2. Mengetahui hambatan yang dialami oleh YLKIS dalam menyelesaikan
E. Metode Penelitian 1. Jenis Penelitian
Metode Penelitian yang dipergunakan dalam penulisan ini adalah
penelitian yang bersifat eksploratif yaitu penulisan yang dilakukan untuk
memperoleh keterangan penjelasan dan data mengenai hal-hal yang belum
diketahui. Jenis pendekatan yang digunakan adalah metode penelitian yuridis
sosiologis, yaitu yang diteliti pada awalnya data sekunder kemudian dilanjutkan
dengan penelitian terhadap data primer di lapangan.9 2. Jenis Data
a. Data Sekunder
Data sekunder yaitu data yang mampu memberikan informasi yang
mendukung penulisan ilmiah. Data ini diperoleh dengan teknik studi pustaka
yaitu teknik mencari data dari sumber-sumber pustaka diantaranya dari buku,
peraturan perundang-undangan dan literature lainnya yang dianggap
mendukung dalam penelitian ini.
b. Data Primer
Penulis menggunakan data primer untuk melengkapi data sekunder. data
primer yaitu data yang diperoleh secara langsung dengan melakukan
wawancara secara langsung dengan YLKI Salatiga
3. Unit Amatan Analisa
a. Unit amatan dalam penelitian hukum ini adalah :
• Yayasan Lembaga Konsumen Indonesia (YLKI)

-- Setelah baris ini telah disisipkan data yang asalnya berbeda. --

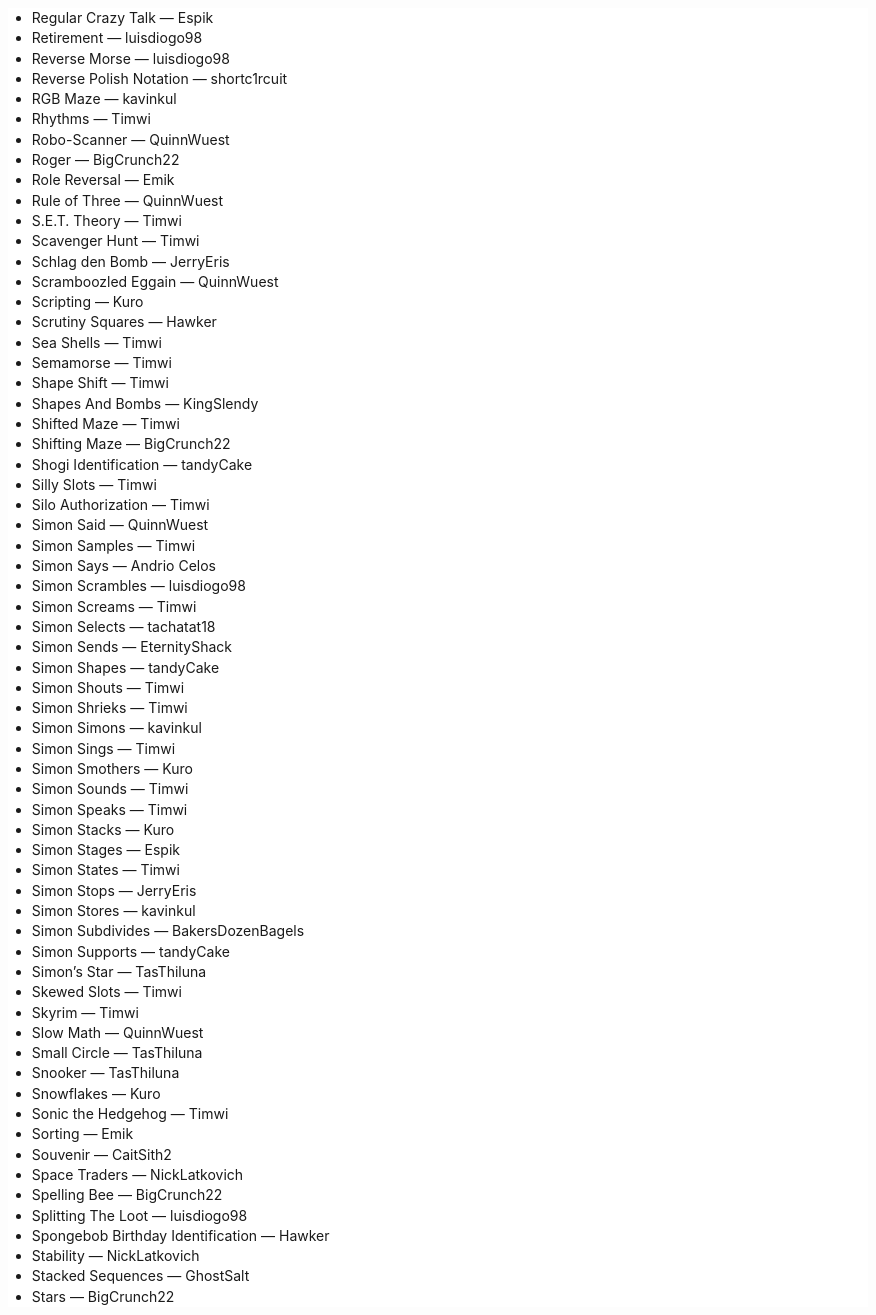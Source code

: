 - Regular Crazy Talk — Espik
- Retirement — luisdiogo98
- Reverse Morse — luisdiogo98
- Reverse Polish Notation — shortc1rcuit
- RGB Maze — kavinkul
- Rhythms — Timwi
- Robo-Scanner — QuinnWuest
- Roger — BigCrunch22
- Role Reversal — Emik
- Rule of Three — QuinnWuest
- S.E.T. Theory — Timwi
- Scavenger Hunt — Timwi
- Schlag den Bomb — JerryEris
- Scramboozled Eggain — QuinnWuest
- Scripting — Kuro
- Scrutiny Squares — Hawker
- Sea Shells — Timwi
- Semamorse — Timwi
- Shape Shift — Timwi
- Shapes And Bombs — KingSlendy
- Shifted Maze — Timwi
- Shifting Maze — BigCrunch22
- Shogi Identification — tandyCake
- Silly Slots — Timwi
- Silo Authorization — Timwi
- Simon Said — QuinnWuest
- Simon Samples — Timwi
- Simon Says — Andrio Celos
- Simon Scrambles — luisdiogo98
- Simon Screams — Timwi
- Simon Selects — tachatat18
- Simon Sends — EternityShack
- Simon Shapes — tandyCake
- Simon Shouts — Timwi
- Simon Shrieks — Timwi
- Simon Simons — kavinkul
- Simon Sings — Timwi
- Simon Smothers — Kuro
- Simon Sounds — Timwi
- Simon Speaks — Timwi
- Simon Stacks — Kuro
- Simon Stages — Espik
- Simon States — Timwi
- Simon Stops — JerryEris
- Simon Stores — kavinkul
- Simon Subdivides — BakersDozenBagels
- Simon Supports — tandyCake
- Simon’s Star — TasThiluna
- Skewed Slots — Timwi
- Skyrim — Timwi
- Slow Math — QuinnWuest
- Small Circle — TasThiluna
- Snooker — TasThiluna
- Snowflakes — Kuro
- Sonic the Hedgehog — Timwi
- Sorting — Emik
- Souvenir — CaitSith2
- Space Traders — NickLatkovich
- Spelling Bee — BigCrunch22
- Splitting The Loot — luisdiogo98
- Spongebob Birthday Identification — Hawker
- Stability — NickLatkovich
- Stacked Sequences — GhostSalt
- Stars — BigCrunch22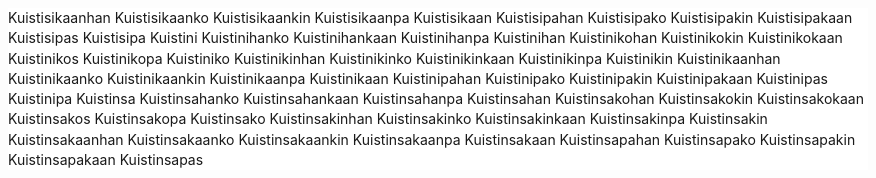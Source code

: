 Kuistisikaanhan
Kuistisikaanko
Kuistisikaankin
Kuistisikaanpa
Kuistisikaan
Kuistisipahan
Kuistisipako
Kuistisipakin
Kuistisipakaan
Kuistisipas
Kuistisipa
Kuistini
Kuistinihanko
Kuistinihankaan
Kuistinihanpa
Kuistinihan
Kuistinikohan
Kuistinikokin
Kuistinikokaan
Kuistinikos
Kuistinikopa
Kuistiniko
Kuistinikinhan
Kuistinikinko
Kuistinikinkaan
Kuistinikinpa
Kuistinikin
Kuistinikaanhan
Kuistinikaanko
Kuistinikaankin
Kuistinikaanpa
Kuistinikaan
Kuistinipahan
Kuistinipako
Kuistinipakin
Kuistinipakaan
Kuistinipas
Kuistinipa
Kuistinsa
Kuistinsahanko
Kuistinsahankaan
Kuistinsahanpa
Kuistinsahan
Kuistinsakohan
Kuistinsakokin
Kuistinsakokaan
Kuistinsakos
Kuistinsakopa
Kuistinsako
Kuistinsakinhan
Kuistinsakinko
Kuistinsakinkaan
Kuistinsakinpa
Kuistinsakin
Kuistinsakaanhan
Kuistinsakaanko
Kuistinsakaankin
Kuistinsakaanpa
Kuistinsakaan
Kuistinsapahan
Kuistinsapako
Kuistinsapakin
Kuistinsapakaan
Kuistinsapas
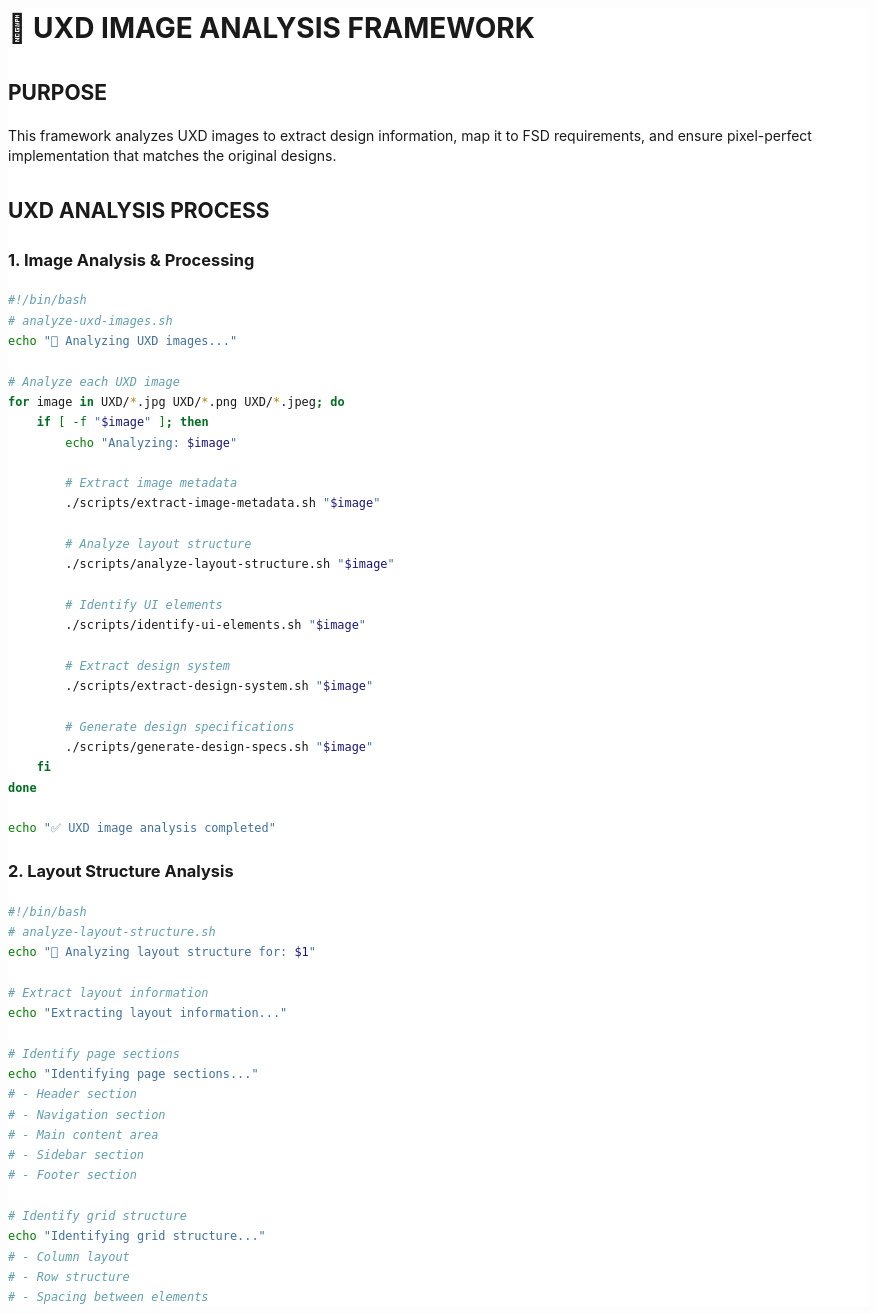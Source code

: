 # 🎨 UXD IMAGE ANALYSIS FRAMEWORK

## **PURPOSE**
This framework analyzes UXD images to extract design information, map it to FSD requirements, and ensure pixel-perfect implementation that matches the original designs.

## **UXD ANALYSIS PROCESS**

### **1. Image Analysis & Processing**
```bash
#!/bin/bash
# analyze-uxd-images.sh
echo "🎨 Analyzing UXD images..."

# Analyze each UXD image
for image in UXD/*.jpg UXD/*.png UXD/*.jpeg; do
    if [ -f "$image" ]; then
        echo "Analyzing: $image"
        
        # Extract image metadata
        ./scripts/extract-image-metadata.sh "$image"
        
        # Analyze layout structure
        ./scripts/analyze-layout-structure.sh "$image"
        
        # Identify UI elements
        ./scripts/identify-ui-elements.sh "$image"
        
        # Extract design system
        ./scripts/extract-design-system.sh "$image"
        
        # Generate design specifications
        ./scripts/generate-design-specs.sh "$image"
    fi
done

echo "✅ UXD image analysis completed"
```

### **2. Layout Structure Analysis**
```bash
#!/bin/bash
# analyze-layout-structure.sh
echo "📐 Analyzing layout structure for: $1"

# Extract layout information
echo "Extracting layout information..."

# Identify page sections
echo "Identifying page sections..."
# - Header section
# - Navigation section  
# - Main content area
# - Sidebar section
# - Footer section

# Identify grid structure
echo "Identifying grid structure..."
# - Column layout
# - Row structure
# - Spacing between elements
```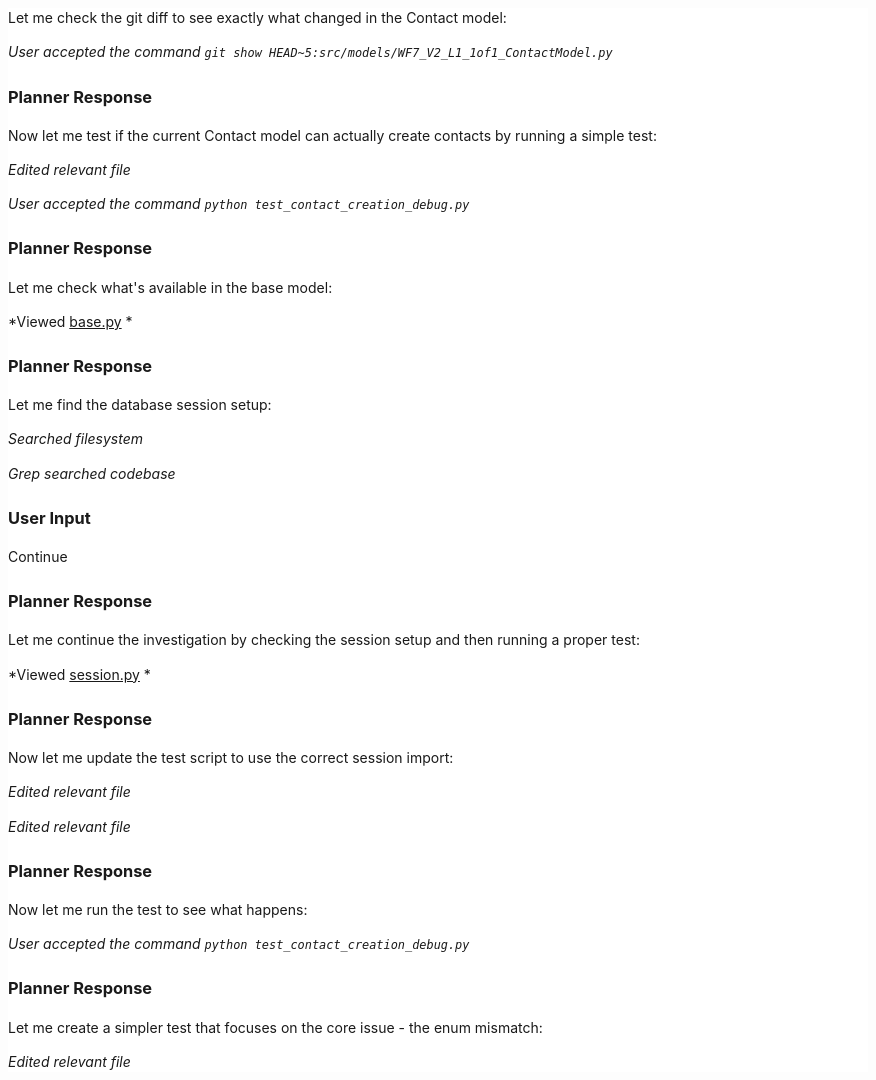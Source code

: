 Let me check the git diff to see exactly what changed in the Contact model:

*User accepted the command `git show HEAD~5:src/models/WF7_V2_L1_1of1_ContactModel.py`*

### Planner Response

Now let me test if the current Contact model can actually create contacts by running a simple test:

*Edited relevant file*

*User accepted the command `python test_contact_creation_debug.py`*

### Planner Response

Let me check what's available in the base model:

*Viewed [base.py](file:///Users/henrygroman/development/python-projects/ScraperSky-Back-End-WorkSpace/scraper-sky-backend/src/models/base.py) *

### Planner Response

Let me find the database session setup:

*Searched filesystem*

*Grep searched codebase*

### User Input

Continue

### Planner Response

Let me continue the investigation by checking the session setup and then running a proper test:

*Viewed [session.py](file:///Users/henrygroman/development/python-projects/ScraperSky-Back-End-WorkSpace/scraper-sky-backend/src/db/session.py) *

### Planner Response

Now let me update the test script to use the correct session import:

*Edited relevant file*

*Edited relevant file*

### Planner Response

Now let me run the test to see what happens:

*User accepted the command `python test_contact_creation_debug.py`*

### Planner Response

Let me create a simpler test that focuses on the core issue - the enum mismatch:

*Edited relevant file*
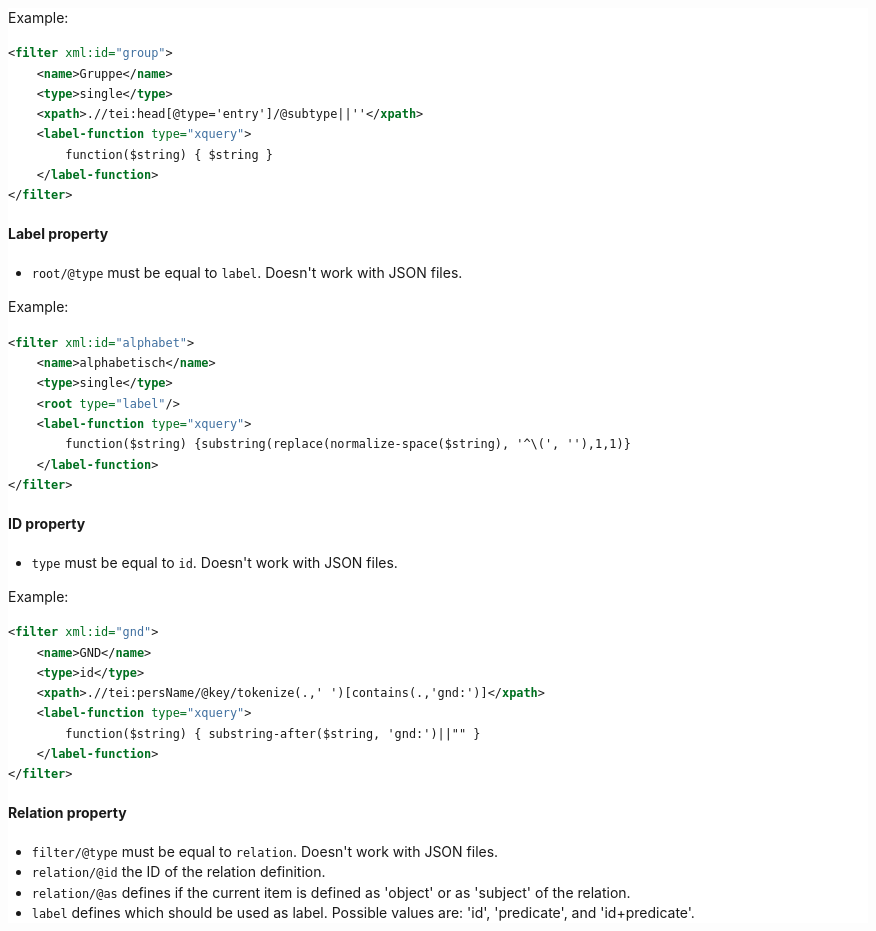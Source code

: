 Example:

```xml
<filter xml:id="group">
    <name>Gruppe</name>
    <type>single</type>
    <xpath>.//tei:head[@type='entry']/@subtype||''</xpath>
    <label-function type="xquery">
        function($string) { $string }
    </label-function>
</filter>
```

#### Label property

- `root/@type` must be equal to `label`. Doesn't work with JSON files.

Example:

```xml
<filter xml:id="alphabet">
    <name>alphabetisch</name>
    <type>single</type>
    <root type="label"/>
    <label-function type="xquery">
        function($string) {substring(replace(normalize-space($string), '^\(', ''),1,1)}
    </label-function>
</filter>
```

#### ID property

- `type` must be equal to `id`. Doesn't work with JSON files.

Example:

```xml
<filter xml:id="gnd">
    <name>GND</name>
    <type>id</type>
    <xpath>.//tei:persName/@key/tokenize(.,' ')[contains(.,'gnd:')]</xpath>
    <label-function type="xquery">
        function($string) { substring-after($string, 'gnd:')||"" }
    </label-function>
</filter>
```

#### Relation property

- `filter/@type` must be equal to `relation`. Doesn't work with JSON files.
- `relation/@id` the ID of the relation definition.
- `relation/@as` defines if the current item is defined as 'object' or as 'subject' of the relation.
- `label` defines which should be used as label. Possible values are: 'id', 'predicate', and 'id+predicate'.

• Undang Undang No 8 Tahun 1999 Tentang Perlindungan Konsumen
• Dinas Perindustrian Perdagangan Koperasi dan Usaha Mikro Kecil
Menengah (DISPERINDAGKOP dan UMKM) Serta peraturan
perlindungan konsumen lainnya
• Konsumen
• Pelaku usaha
b. Unit analisa yang digunakan dalam penulisan ini adalah pelaksanaan
penyelesaian sengketa/keluhan konsumen di kota salatiga oleh YLKIS.